Gosseyn was aware of energies probing his nervous system, making adjustments. At one point, his eyesight dimmed and blurred, as something was being done to the visual centers of his brain; at another point, his eyesight suddenly sharpened, his vision clearer and more precise than before. It was not until a moment later that Gosseyn realized, with a shock, that his point of view was not dimmed by the transparent lid of the medical coffin but was hovering a few inches above it.

The Crypt of the Sleeping God was as Gosseyn remembered it: The far wall curved into the chamber. From each corner arched a columned pylon. The four curved pilasters ended on a narrow buttress about twenty feet out from where the wall should have been. It could have been the head of a coffin: Gosseyn could see his own features beneath the surface, which was made in a set of overlapping, sliding plates. The inner wall was translucent and glowed with an all-pervading light. Steps, also made of
sliding plates, led from the bottom to the top of the buttress.

Previously, the chamber had also contained religious paraphernalia: ancient scrolls and stone tablets, jeweled knives and ornamental bells and cylinders of wood inscribed with prayers. All that was gone.
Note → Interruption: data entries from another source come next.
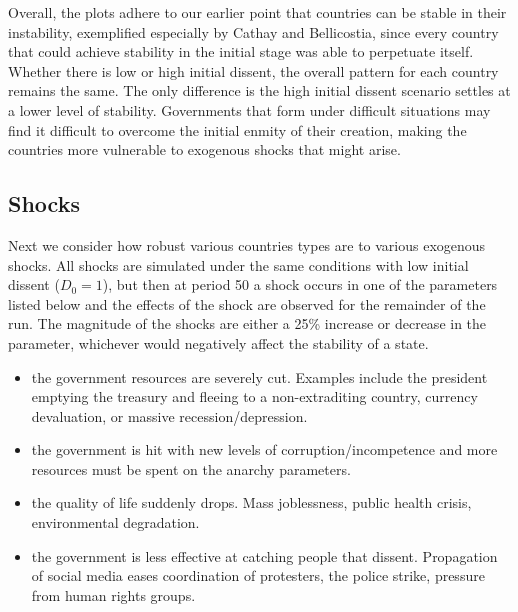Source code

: \documentclass[12pt]{article}
\begin{document}
\begin{spacing}{1.5}
Overall, the plots adhere to our earlier point that countries can be stable in their instability, exemplified especially by Cathay and Bellicostia, since every country that could achieve stability in the initial stage was able to perpetuate itself. Whether there is low or high initial dissent, the overall pattern for each country remains the same. The only difference is the high initial dissent scenario settles at a lower level of stability. Governments that form under difficult situations may find it difficult to overcome the initial enmity of their creation, making the countries more vulnerable to exogenous shocks that might arise.

\subsection{Shocks}

Next we consider how robust various countries types are to various exogenous shocks. All shocks are simulated under the same conditions with low initial dissent ($D_0 = 1$), but then at period 50 a shock occurs in one of the parameters listed below and the effects of the shock are observed for the remainder of the run. The magnitude of the shocks are either a 25\% increase or decrease in the parameter, whichever would negatively affect the stability of a state.  

\begin{itemize}
	\item {} the government resources are severely cut. Examples include the president emptying the treasury and fleeing to a non-extraditing country, currency devaluation, or massive recession/depression.   
	\item \boldmath{$\Omega,\Phi$:} the government is hit with new levels of corruption/incompetence and more resources must be spent on the anarchy parameters. 
	\item {} the quality of life suddenly drops. Mass joblessness, public health crisis, environmental degradation. 
	\item \boldmath{$\sigma$:} the government is less effective at catching people that dissent. Propagation of social media eases coordination of protesters, the police strike, pressure from human rights groups.     
\end{itemize}


\end{spacing}
\end{document}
Instead, a system of cables led to and from glass cabinets filled with electron and nuclear tubes, and yellow energy-regulators dotted the floor. Cables led from this machinery to the atomic pile near the center of the ship, and other cables led to the steps made of sliding plates, some of which were slid open to reveal the control machinery beneath. Gosseyn recognized an astrogation table, a pilot's yoke, Vernier instruments for taking X-ray sightings on distant quasar sources. The Crypt had been restored to operation. The astrogation table was dark with clouded images: The ship was near a dead star, and a world covered with the blackened debris of the Shadow Effect was below. Long-range telescopic images were being automatically recorded of empty buildings, billions of years old, their sides streaked with the degenerate dark matter of exposure to the effect. Gosseyn was unpleasantly reminded of Crang's corpse. Other telescopic vision-plates were tuned to views of dull red dwarf stars, neutron stars, brown giants, all the dismal astronomical bodies of the Shadow Galaxy.

Gosseyn's point of view swept through the ship. On another deck, an immense library of distorter cells, thousands of them, was shining with activity, as millions or tens of millions of energy connections were being maintained with distant points in space-time. But there was no human crew aboard.

Of course. The ship had been designed to be piloted by the Observer. The astrogation equipment Gosseyn saw was probably not for a pilot but for a passenger. The passenger could no doubt act as copilot when the Observer grew uncooperative: Gosseyn traced several of the control cables to where they had been spliced into the machinery
under the deck, leading to the atomic pile, the distorter-core, and the antigravity-maneuvering plates.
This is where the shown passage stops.